- Opening Delimiter -

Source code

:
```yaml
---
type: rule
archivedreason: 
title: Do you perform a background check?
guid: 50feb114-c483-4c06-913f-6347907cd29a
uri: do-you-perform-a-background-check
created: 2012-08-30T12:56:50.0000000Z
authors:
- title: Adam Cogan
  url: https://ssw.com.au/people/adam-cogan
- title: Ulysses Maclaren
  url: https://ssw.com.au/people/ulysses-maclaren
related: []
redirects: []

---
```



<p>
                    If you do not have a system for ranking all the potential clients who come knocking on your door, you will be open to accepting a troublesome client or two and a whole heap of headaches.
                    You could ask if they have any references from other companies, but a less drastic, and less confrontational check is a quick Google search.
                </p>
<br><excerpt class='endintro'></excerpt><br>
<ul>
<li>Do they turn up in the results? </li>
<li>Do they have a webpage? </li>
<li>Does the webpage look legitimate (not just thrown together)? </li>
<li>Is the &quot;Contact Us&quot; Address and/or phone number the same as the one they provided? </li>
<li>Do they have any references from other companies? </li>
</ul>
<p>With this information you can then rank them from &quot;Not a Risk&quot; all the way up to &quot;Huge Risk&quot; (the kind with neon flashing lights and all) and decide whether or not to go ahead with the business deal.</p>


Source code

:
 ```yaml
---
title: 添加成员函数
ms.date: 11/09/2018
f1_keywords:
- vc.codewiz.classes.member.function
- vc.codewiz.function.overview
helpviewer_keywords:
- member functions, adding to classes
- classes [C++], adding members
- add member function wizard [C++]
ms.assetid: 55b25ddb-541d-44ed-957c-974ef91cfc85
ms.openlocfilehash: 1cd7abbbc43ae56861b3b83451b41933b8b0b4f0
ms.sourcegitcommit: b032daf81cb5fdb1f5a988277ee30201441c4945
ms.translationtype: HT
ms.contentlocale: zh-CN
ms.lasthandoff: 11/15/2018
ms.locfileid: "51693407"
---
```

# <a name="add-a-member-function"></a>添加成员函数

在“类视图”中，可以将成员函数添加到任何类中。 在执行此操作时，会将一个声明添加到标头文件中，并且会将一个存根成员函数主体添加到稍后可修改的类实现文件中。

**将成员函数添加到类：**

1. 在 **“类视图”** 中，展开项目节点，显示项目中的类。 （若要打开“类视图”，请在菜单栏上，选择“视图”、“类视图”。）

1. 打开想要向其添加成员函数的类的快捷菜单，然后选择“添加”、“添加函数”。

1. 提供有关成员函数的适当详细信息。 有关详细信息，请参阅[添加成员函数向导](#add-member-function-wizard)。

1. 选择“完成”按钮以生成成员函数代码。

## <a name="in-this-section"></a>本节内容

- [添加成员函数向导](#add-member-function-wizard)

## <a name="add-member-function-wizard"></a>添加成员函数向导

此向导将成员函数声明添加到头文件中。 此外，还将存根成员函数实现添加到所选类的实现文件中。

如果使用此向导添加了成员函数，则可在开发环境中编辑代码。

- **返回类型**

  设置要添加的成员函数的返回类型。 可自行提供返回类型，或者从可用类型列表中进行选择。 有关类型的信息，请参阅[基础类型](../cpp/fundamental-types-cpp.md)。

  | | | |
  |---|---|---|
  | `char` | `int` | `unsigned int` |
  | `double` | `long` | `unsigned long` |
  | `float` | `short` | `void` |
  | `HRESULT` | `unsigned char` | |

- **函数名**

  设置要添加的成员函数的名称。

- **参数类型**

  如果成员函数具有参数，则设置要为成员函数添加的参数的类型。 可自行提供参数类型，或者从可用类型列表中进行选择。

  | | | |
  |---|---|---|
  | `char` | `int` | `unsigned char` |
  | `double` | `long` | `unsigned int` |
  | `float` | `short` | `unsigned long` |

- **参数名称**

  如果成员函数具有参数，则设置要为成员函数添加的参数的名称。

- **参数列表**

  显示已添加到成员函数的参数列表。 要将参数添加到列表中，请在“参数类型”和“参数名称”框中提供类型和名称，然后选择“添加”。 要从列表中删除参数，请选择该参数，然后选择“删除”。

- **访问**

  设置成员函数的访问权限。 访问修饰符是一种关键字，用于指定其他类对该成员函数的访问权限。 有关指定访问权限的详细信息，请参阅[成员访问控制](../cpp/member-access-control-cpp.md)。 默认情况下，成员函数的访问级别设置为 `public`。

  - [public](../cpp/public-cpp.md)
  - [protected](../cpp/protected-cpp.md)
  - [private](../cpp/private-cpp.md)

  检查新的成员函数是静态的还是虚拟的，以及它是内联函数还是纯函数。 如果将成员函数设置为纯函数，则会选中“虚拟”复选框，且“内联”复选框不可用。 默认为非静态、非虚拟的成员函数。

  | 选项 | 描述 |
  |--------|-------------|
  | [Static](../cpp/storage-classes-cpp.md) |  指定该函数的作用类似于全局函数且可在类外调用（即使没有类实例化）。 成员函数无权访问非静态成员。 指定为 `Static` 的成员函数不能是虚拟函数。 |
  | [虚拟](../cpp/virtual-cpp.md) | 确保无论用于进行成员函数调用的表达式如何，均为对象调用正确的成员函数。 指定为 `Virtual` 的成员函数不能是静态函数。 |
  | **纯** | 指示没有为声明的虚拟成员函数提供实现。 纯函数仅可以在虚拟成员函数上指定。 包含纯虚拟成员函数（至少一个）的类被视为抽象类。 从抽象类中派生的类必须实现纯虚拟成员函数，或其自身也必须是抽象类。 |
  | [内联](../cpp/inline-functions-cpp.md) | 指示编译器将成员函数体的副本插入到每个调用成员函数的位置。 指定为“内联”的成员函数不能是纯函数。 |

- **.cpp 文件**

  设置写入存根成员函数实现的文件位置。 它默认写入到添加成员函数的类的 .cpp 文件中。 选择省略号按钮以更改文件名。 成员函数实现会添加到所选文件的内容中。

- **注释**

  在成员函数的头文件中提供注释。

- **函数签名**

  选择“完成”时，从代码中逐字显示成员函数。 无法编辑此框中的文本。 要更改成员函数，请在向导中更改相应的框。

- Closing Delimiter -

The answer consists of every entry, returned exactly.

Source code

:
```yaml
---
type: rule
archivedreason: 
title: Do you perform a background check?
guid: 50feb114-c483-4c06-913f-6347907cd29a
uri: do-you-perform-a-background-check
created: 2012-08-30T12:56:50.0000000Z
authors:
- title: Adam Cogan
  url: https://ssw.com.au/people/adam-cogan
- title: Ulysses Maclaren
  url: https://ssw.com.au/people/ulysses-maclaren
related: []
redirects: []

---
```



<p>
                    If you do not have a system for ranking all the potential clients who come knocking on your door, you will be open to accepting a troublesome client or two and a whole heap of headaches.
                    You could ask if they have any references from other companies, but a less drastic, and less confrontational check is a quick Google search.
                </p>
<br><excerpt class='endintro'></excerpt><br>
<ul>
<li>Do they turn up in the results? </li>
<li>Do they have a webpage? </li>
<li>Does the webpage look legitimate (not just thrown together)? </li>
<li>Is the &quot;Contact Us&quot; Address and/or phone number the same as the one they provided? </li>
<li>Do they have any references from other companies? </li>
</ul>
<p>With this information you can then rank them from &quot;Not a Risk&quot; all the way up to &quot;Huge Risk&quot; (the kind with neon flashing lights and all) and decide whether or not to go ahead with the business deal.</p>


Source code

:
 ```yaml
---
title: 添加成员函数
ms.date: 11/09/2018
f1_keywords:
- vc.codewiz.classes.member.function
- vc.codewiz.function.overview
helpviewer_keywords:
- member functions, adding to classes
- classes [C++], adding members
- add member function wizard [C++]
ms.assetid: 55b25ddb-541d-44ed-957c-974ef91cfc85
ms.openlocfilehash: 1cd7abbbc43ae56861b3b83451b41933b8b0b4f0
ms.sourcegitcommit: b032daf81cb5fdb1f5a988277ee30201441c4945
ms.translationtype: HT
ms.contentlocale: zh-CN
ms.lasthandoff: 11/15/2018
ms.locfileid: "51693407"
---
```

# <a name="add-a-member-function"></a>添加成员函数

在“类视图”中，可以将成员函数添加到任何类中。 在执行此操作时，会将一个声明添加到标头文件中，并且会将一个存根成员函数主体添加到稍后可修改的类实现文件中。

**将成员函数添加到类：**

1. 在 **“类视图”** 中，展开项目节点，显示项目中的类。 （若要打开“类视图”，请在菜单栏上，选择“视图”、“类视图”。）

1. 打开想要向其添加成员函数的类的快捷菜单，然后选择“添加”、“添加函数”。

1. 提供有关成员函数的适当详细信息。 有关详细信息，请参阅[添加成员函数向导](#add-member-function-wizard)。

1. 选择“完成”按钮以生成成员函数代码。

## <a name="in-this-section"></a>本节内容

- [添加成员函数向导](#add-member-function-wizard)

## <a name="add-member-function-wizard"></a>添加成员函数向导

此向导将成员函数声明添加到头文件中。 此外，还将存根成员函数实现添加到所选类的实现文件中。

如果使用此向导添加了成员函数，则可在开发环境中编辑代码。

- **返回类型**

  设置要添加的成员函数的返回类型。 可自行提供返回类型，或者从可用类型列表中进行选择。 有关类型的信息，请参阅[基础类型](../cpp/fundamental-types-cpp.md)。

  | | | |
  |---|---|---|
  | `char` | `int` | `unsigned int` |
  | `double` | `long` | `unsigned long` |
  | `float` | `short` | `void` |
  | `HRESULT` | `unsigned char` | |

- **函数名**

  设置要添加的成员函数的名称。

- **参数类型**

  如果成员函数具有参数，则设置要为成员函数添加的参数的类型。 可自行提供参数类型，或者从可用类型列表中进行选择。

  | | | |
  |---|---|---|
  | `char` | `int` | `unsigned char` |
  | `double` | `long` | `unsigned int` |
  | `float` | `short` | `unsigned long` |

- **参数名称**

  如果成员函数具有参数，则设置要为成员函数添加的参数的名称。

- **参数列表**

  显示已添加到成员函数的参数列表。 要将参数添加到列表中，请在“参数类型”和“参数名称”框中提供类型和名称，然后选择“添加”。 要从列表中删除参数，请选择该参数，然后选择“删除”。

- **访问**

  设置成员函数的访问权限。 访问修饰符是一种关键字，用于指定其他类对该成员函数的访问权限。 有关指定访问权限的详细信息，请参阅[成员访问控制](../cpp/member-access-control-cpp.md)。 默认情况下，成员函数的访问级别设置为 `public`。

  - [public](../cpp/public-cpp.md)
  - [protected](../cpp/protected-cpp.md)
  - [private](../cpp/private-cpp.md)

  检查新的成员函数是静态的还是虚拟的，以及它是内联函数还是纯函数。 如果将成员函数设置为纯函数，则会选中“虚拟”复选框，且“内联”复选框不可用。 默认为非静态、非虚拟的成员函数。

  | 选项 | 描述 |
  |--------|-------------|
  | [Static](../cpp/storage-classes-cpp.md) |  指定该函数的作用类似于全局函数且可在类外调用（即使没有类实例化）。 成员函数无权访问非静态成员。 指定为 `Static` 的成员函数不能是虚拟函数。 |
  | [虚拟](../cpp/virtual-cpp.md) | 确保无论用于进行成员函数调用的表达式如何，均为对象调用正确的成员函数。 指定为 `Virtual` 的成员函数不能是静态函数。 |
  | **纯** | 指示没有为声明的虚拟成员函数提供实现。 纯函数仅可以在虚拟成员函数上指定。 包含纯虚拟成员函数（至少一个）的类被视为抽象类。 从抽象类中派生的类必须实现纯虚拟成员函数，或其自身也必须是抽象类。 |
  | [内联](../cpp/inline-functions-cpp.md) | 指示编译器将成员函数体的副本插入到每个调用成员函数的位置。 指定为“内联”的成员函数不能是纯函数。 |

- **.cpp 文件**

  设置写入存根成员函数实现的文件位置。 它默认写入到添加成员函数的类的 .cpp 文件中。 选择省略号按钮以更改文件名。 成员函数实现会添加到所选文件的内容中。

- **注释**

  在成员函数的头文件中提供注释。

- **函数签名**

  选择“完成”时，从代码中逐字显示成员函数。 无法编辑此框中的文本。 要更改成员函数，请在向导中更改相应的框。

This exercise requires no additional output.